Avoiding transferring duplicate files

Tue Feb 12 11:53:45 GMT 2008

Hi All,

I have a 75GB collection of data, including a lot of duplicated files, 
on a NTFS network drive. I want to backup that data across a DSL link to 
a Linux host. Currently I use cwrsync on a Windows machine to act as 
server to the Linux rsync client.

I want to avoid transferring duplicated data, as the DSL link is a far 
more significant factor than computation/disk IO. I can't work out 
whether rsync (or any patch) will make it smart enough to spot duplicate 
files, regardless of file location (like fdupes or similar).
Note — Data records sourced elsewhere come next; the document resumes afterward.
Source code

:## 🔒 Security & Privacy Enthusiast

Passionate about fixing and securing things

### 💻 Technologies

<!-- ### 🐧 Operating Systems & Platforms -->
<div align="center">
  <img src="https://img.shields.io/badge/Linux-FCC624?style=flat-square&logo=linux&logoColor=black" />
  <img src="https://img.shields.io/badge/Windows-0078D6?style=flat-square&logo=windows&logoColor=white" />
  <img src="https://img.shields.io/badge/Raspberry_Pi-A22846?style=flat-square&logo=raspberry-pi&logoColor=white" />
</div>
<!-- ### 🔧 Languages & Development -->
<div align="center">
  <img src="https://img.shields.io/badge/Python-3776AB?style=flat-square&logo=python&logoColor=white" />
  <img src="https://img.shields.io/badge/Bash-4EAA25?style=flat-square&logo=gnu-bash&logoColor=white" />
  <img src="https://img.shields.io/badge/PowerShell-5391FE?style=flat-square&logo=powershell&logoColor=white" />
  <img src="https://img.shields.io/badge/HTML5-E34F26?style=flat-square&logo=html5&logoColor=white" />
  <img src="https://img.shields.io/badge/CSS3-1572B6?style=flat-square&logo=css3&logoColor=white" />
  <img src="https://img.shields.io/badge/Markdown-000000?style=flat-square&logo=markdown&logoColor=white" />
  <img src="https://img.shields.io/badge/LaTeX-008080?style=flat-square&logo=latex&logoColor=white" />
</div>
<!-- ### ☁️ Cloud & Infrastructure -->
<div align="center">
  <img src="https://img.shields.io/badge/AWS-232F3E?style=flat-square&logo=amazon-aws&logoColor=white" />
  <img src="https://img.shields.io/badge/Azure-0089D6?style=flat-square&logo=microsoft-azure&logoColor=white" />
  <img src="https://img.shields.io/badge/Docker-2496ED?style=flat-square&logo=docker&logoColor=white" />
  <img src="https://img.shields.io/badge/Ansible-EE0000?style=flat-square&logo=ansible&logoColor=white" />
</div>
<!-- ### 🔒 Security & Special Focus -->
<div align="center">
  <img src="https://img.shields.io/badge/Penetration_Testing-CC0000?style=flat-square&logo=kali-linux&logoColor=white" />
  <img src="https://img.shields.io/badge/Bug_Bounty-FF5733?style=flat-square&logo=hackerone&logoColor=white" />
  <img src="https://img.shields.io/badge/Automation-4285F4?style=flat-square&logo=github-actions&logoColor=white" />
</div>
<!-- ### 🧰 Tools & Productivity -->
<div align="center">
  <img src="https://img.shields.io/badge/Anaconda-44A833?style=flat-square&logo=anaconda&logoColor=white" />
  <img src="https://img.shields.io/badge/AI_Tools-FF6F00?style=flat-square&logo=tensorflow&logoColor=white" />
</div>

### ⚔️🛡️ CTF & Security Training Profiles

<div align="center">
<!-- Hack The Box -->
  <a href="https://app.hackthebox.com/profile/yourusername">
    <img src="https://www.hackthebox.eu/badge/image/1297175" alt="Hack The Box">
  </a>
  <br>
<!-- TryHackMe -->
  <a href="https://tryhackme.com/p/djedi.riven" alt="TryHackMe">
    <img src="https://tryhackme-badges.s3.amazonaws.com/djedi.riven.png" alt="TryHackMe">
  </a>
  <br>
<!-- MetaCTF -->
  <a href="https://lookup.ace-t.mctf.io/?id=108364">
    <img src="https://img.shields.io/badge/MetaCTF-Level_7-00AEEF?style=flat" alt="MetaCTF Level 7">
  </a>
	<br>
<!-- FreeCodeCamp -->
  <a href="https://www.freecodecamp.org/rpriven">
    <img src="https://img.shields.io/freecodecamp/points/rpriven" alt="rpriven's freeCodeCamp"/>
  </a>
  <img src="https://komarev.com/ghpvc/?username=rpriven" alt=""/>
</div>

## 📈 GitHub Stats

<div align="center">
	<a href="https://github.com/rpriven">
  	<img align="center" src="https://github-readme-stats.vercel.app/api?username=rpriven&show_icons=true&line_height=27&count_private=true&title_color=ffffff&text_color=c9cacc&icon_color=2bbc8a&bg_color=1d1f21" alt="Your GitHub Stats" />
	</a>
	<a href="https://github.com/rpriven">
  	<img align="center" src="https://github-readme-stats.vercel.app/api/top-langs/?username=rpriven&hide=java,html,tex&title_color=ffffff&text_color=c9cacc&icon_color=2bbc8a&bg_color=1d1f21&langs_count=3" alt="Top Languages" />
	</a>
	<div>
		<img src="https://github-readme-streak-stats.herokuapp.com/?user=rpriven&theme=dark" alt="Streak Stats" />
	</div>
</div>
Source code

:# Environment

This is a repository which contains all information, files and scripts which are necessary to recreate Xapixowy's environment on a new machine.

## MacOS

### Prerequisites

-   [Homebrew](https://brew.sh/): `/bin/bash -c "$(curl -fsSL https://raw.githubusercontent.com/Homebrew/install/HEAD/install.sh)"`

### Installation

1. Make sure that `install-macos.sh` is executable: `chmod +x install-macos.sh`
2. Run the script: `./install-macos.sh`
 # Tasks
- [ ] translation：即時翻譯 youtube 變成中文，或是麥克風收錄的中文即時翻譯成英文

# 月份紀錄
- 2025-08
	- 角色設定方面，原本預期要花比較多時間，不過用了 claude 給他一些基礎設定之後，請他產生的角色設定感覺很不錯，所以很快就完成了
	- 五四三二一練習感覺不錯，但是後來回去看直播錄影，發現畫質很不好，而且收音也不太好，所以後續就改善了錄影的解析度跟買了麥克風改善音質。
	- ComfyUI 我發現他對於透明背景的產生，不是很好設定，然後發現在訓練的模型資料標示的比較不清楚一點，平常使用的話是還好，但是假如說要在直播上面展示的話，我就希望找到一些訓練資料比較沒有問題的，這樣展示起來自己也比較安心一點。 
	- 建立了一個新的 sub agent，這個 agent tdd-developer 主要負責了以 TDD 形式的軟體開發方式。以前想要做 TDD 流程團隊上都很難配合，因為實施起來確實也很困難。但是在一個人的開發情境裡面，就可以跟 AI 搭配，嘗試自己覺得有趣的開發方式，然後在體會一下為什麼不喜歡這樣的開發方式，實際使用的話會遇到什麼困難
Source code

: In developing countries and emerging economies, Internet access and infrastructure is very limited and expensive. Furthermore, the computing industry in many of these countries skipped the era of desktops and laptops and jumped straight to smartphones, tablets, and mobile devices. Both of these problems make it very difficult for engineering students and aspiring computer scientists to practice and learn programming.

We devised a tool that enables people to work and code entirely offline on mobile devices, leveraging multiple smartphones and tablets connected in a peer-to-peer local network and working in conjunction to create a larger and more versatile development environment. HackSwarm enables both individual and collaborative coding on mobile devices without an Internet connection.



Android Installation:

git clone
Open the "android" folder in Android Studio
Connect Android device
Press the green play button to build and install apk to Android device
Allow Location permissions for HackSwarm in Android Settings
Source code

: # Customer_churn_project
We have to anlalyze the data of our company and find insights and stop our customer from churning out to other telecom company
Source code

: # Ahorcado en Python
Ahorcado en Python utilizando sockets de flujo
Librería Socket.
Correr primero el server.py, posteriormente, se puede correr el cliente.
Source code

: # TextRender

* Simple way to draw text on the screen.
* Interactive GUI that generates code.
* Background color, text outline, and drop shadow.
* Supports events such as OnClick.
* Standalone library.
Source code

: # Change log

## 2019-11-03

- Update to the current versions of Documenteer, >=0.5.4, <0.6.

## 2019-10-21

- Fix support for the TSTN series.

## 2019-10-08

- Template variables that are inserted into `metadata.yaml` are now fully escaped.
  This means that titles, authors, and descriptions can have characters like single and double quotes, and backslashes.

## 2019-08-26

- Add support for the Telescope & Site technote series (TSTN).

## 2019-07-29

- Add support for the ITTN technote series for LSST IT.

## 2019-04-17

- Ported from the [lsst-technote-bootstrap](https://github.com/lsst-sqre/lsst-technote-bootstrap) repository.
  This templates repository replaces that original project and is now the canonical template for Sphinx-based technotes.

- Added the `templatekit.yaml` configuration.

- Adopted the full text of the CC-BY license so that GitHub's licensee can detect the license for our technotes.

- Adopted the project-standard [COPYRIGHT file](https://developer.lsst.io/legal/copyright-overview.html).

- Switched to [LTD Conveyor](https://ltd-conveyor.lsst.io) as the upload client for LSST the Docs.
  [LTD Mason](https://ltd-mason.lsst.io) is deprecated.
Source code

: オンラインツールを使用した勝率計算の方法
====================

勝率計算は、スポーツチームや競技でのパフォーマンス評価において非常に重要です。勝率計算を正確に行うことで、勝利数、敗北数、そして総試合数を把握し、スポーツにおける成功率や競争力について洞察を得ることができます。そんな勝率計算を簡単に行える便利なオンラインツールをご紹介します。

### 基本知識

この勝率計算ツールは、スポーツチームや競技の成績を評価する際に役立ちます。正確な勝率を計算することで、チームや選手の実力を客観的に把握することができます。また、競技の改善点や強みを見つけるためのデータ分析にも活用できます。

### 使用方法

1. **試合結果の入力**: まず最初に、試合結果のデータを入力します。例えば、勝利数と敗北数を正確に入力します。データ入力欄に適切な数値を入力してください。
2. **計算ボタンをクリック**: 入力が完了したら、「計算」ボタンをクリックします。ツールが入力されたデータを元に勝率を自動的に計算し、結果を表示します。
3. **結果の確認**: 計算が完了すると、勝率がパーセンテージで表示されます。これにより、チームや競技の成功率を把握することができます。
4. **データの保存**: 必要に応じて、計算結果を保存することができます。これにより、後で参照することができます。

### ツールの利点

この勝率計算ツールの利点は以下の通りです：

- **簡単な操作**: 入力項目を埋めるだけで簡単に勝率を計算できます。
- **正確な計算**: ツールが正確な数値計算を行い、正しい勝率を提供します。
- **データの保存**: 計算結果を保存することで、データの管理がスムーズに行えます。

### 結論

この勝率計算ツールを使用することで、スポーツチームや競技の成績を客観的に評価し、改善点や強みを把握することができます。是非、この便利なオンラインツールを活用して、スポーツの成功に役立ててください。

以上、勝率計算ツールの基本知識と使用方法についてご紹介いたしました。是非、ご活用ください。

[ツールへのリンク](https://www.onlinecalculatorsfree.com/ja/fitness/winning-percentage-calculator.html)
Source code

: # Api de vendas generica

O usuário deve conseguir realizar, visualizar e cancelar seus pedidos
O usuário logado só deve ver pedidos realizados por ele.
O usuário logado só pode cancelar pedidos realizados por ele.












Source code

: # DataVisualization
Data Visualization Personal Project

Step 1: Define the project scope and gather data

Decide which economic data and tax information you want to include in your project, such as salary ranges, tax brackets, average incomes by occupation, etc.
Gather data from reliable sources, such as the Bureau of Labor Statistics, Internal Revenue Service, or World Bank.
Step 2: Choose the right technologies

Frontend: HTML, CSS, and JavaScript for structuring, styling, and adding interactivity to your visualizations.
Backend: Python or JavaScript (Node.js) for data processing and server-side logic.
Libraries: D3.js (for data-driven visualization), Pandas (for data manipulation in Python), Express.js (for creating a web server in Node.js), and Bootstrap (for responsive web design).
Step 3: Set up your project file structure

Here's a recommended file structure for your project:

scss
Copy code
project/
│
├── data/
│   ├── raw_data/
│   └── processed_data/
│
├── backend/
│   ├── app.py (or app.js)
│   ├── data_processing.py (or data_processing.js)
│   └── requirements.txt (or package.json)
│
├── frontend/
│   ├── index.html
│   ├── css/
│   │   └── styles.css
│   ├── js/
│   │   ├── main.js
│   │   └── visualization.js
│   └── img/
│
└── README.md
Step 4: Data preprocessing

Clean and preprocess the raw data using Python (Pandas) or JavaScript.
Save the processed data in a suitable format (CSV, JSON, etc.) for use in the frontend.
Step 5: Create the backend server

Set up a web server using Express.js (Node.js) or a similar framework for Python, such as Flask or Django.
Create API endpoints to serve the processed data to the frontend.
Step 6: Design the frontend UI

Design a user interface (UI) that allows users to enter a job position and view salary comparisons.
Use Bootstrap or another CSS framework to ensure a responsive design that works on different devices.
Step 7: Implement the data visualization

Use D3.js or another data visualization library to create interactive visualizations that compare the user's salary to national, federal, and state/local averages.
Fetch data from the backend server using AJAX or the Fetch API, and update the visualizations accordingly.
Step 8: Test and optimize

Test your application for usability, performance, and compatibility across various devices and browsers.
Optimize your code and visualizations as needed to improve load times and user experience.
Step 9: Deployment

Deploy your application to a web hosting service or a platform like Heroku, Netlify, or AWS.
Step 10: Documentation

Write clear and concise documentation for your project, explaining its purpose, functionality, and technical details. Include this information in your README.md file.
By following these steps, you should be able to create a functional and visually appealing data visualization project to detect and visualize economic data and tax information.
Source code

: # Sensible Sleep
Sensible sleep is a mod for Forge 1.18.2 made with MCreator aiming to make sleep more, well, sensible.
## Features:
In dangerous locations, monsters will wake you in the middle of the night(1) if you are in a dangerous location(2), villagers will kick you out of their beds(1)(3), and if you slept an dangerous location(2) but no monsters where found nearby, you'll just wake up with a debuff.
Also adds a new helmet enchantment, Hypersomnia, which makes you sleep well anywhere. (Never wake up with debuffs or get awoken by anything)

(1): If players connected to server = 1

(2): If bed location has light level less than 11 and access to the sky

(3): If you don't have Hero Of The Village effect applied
Because 
this is coming off a network drive there's no way I can "hard link" (or 
NTFS equivalent) duplicates on the source tree, so it needs to happen in 
rsync.

I've tried using the --detect-renamed patch on 3.0.0 in the following 
(made up) set up:

src/
src/dup
src/dup/tardis.mp3
src/tardis.mp3
src/tardis2.mp3

../rsync-3.0.0pre9/rsync -avi --detect-renamed --fuzzy --checksum src/ dest/
building file list ... done
.d..t...... ./
 >f+++++++++ tardis.mp3
 >f+++++++++ tardis2.mp3
cd+++++++++ dup/
 >f+++++++++ dup/tardis.mp3

sent 167076 bytes

Which is 3x the size of "tardis.mp3".

If I remove tardis2.mp3:
 >f+++++++++ tardis2.mp3

sent 536 bytes  received 526 bytes  193.09 bytes/sec

If I remove dup/tardis.mp3:
 >f+++++++++ dup/tardis.mp3

sent 55801 bytes  received 34 bytes  111670.00 bytes/sec

I've found some threads about duplicate files/the bug related to the 
detect-renamed above, but nothing specifically about doing a blanket 
search for duplicates similar to fdupes.

Any suggestions would be helpful.

Thanks,
Tim.